DWP urged to simplify annual report requirements

The Department for Work and Pensions (DWP) has been urged to repeal or amend the regulations in relation to the contents of pension schemes' annual reports, amid concerns over the level of complexity and duplication in current reports.

An open letter from the Joint Industry Forum (JIF) on workplace pensions pointed out that pension scheme annual reports and accounts have become very long and, in some cases, longer than corporate annual reports, extending to over 200 pages.

According to the letter, one of the key reasons for this length is the number of additional statements that are required within the report, including the Annual Governance Statement for defined contribution (DC) occupational pension schemes, or DC Chair's Statement, an engagement policy implementation statement, and climate change governance reporting.

In addition to this, it noted that, due to the requirements relating to the Annual Governance Statement, many trustees of DC schemes include the whole Statement of Investment Principles in their annual report.

Furthermore, while not required, some trustees of defined benefit (DB) schemes include the Statement of Investment Principles because of references to it within the Implementation Statement.

However, the JIF warned that the annual reports are becoming less ‘readable’ due to the sheer volume of information, acknowleding that the length of annual reports is one of the most common criticisms.

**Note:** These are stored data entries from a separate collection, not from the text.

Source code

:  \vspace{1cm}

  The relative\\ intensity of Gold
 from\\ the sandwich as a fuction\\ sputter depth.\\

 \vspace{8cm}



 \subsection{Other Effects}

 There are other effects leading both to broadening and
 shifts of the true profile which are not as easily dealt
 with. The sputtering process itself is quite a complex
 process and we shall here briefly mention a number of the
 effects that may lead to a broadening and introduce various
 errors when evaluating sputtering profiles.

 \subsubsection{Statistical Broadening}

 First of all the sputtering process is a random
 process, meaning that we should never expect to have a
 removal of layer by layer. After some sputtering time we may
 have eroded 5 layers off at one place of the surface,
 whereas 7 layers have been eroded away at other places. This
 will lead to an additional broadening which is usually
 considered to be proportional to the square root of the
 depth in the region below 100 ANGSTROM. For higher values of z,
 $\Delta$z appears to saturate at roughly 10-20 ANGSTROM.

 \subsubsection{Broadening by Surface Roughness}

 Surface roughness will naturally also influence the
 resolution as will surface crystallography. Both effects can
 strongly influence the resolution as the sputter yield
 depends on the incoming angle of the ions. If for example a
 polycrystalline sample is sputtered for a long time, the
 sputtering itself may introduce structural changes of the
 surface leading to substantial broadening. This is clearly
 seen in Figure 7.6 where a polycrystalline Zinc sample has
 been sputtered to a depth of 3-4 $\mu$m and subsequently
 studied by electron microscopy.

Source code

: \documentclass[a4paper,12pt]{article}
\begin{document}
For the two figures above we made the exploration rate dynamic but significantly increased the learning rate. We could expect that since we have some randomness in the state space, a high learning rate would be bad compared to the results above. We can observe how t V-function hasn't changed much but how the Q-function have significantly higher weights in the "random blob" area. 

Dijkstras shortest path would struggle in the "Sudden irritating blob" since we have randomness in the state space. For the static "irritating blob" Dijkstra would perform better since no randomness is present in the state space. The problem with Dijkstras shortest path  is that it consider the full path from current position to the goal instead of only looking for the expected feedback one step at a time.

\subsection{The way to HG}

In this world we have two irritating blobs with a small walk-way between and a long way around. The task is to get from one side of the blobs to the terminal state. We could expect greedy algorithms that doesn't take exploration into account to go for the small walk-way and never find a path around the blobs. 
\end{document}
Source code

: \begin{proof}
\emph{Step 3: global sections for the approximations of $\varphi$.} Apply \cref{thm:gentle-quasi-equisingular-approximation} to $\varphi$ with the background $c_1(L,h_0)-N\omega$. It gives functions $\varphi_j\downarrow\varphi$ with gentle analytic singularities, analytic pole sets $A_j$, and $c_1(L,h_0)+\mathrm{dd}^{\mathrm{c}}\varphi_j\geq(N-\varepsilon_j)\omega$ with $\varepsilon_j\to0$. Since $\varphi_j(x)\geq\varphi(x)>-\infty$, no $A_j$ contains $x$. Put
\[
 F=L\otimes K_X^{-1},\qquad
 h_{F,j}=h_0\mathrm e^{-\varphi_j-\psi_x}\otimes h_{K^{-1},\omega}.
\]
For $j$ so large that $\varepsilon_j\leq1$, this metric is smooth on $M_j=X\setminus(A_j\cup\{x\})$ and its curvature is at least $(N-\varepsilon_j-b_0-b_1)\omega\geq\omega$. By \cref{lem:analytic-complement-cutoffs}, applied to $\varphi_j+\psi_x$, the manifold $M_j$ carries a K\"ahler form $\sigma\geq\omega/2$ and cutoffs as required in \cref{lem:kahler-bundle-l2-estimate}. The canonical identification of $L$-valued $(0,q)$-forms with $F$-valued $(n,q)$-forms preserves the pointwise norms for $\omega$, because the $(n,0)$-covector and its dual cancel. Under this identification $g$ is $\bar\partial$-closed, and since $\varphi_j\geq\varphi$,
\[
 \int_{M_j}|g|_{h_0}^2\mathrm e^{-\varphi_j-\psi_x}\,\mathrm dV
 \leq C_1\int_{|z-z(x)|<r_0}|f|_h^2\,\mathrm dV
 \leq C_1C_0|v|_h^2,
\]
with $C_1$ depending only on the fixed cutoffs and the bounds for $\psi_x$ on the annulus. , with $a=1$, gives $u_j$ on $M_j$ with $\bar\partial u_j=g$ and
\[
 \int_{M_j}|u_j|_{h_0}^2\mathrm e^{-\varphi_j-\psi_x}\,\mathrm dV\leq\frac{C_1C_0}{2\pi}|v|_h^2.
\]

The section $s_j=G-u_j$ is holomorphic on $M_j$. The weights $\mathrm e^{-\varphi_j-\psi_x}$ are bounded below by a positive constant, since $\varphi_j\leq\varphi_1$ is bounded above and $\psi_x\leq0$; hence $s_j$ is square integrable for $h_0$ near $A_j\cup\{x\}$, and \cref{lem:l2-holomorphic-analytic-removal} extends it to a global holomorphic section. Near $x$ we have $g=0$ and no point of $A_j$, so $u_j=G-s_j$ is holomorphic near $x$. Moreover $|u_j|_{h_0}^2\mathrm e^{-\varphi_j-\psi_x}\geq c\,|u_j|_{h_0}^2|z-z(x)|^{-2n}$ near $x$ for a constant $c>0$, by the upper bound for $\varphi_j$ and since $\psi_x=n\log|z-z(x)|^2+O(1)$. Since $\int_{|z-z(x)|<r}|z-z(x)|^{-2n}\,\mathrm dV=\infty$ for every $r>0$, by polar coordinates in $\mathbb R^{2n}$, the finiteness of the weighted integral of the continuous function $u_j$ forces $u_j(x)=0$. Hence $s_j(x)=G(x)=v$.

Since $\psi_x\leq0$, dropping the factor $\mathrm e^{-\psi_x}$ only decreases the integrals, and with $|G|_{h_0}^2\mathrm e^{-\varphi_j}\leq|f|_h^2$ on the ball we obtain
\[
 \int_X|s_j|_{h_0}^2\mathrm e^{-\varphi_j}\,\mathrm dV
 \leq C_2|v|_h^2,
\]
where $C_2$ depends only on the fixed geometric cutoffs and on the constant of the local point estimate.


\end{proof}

"This length makes them unwieldy, of little use to members and costly to produce," the letter stated. "Much of the information is required to be published elsewhere and by being duplicated in the annual report, the audited accounts are being diminished in value."

It also argued that there is "consensus" throughout the pensions industry that the annual report is not the right place for these statements, highlighting the number of signatories as evidence of this.

Signatories to the letter included the Pensions Research Accountants Group (PRAG), Association of Consulting Actuaries, the Association of Pension Lawyers, the Institute and Faculty of Actuaries, the Pensions Administration Standards Association, the Society of Pension Professionals, and the Pensions and Lifetime Savings Association.

The letter also suggested that the removal of these statements would simplify the annual report and mean that it is more likely to be read, as well as help avoid delays in signing off reports and accounts.

PRAG executive, Shona Harvie, said: "The annual report has become a repository for additional information required by the regulations.

"This information makes the annual report very lengthy and this is one of its most common criticisms.

"This additional information also makes the annual report unreadable to the scheme members due to its length and complexity, costly to produce, causes delays in signing the financial statements and adds no value as the information is already publicly available."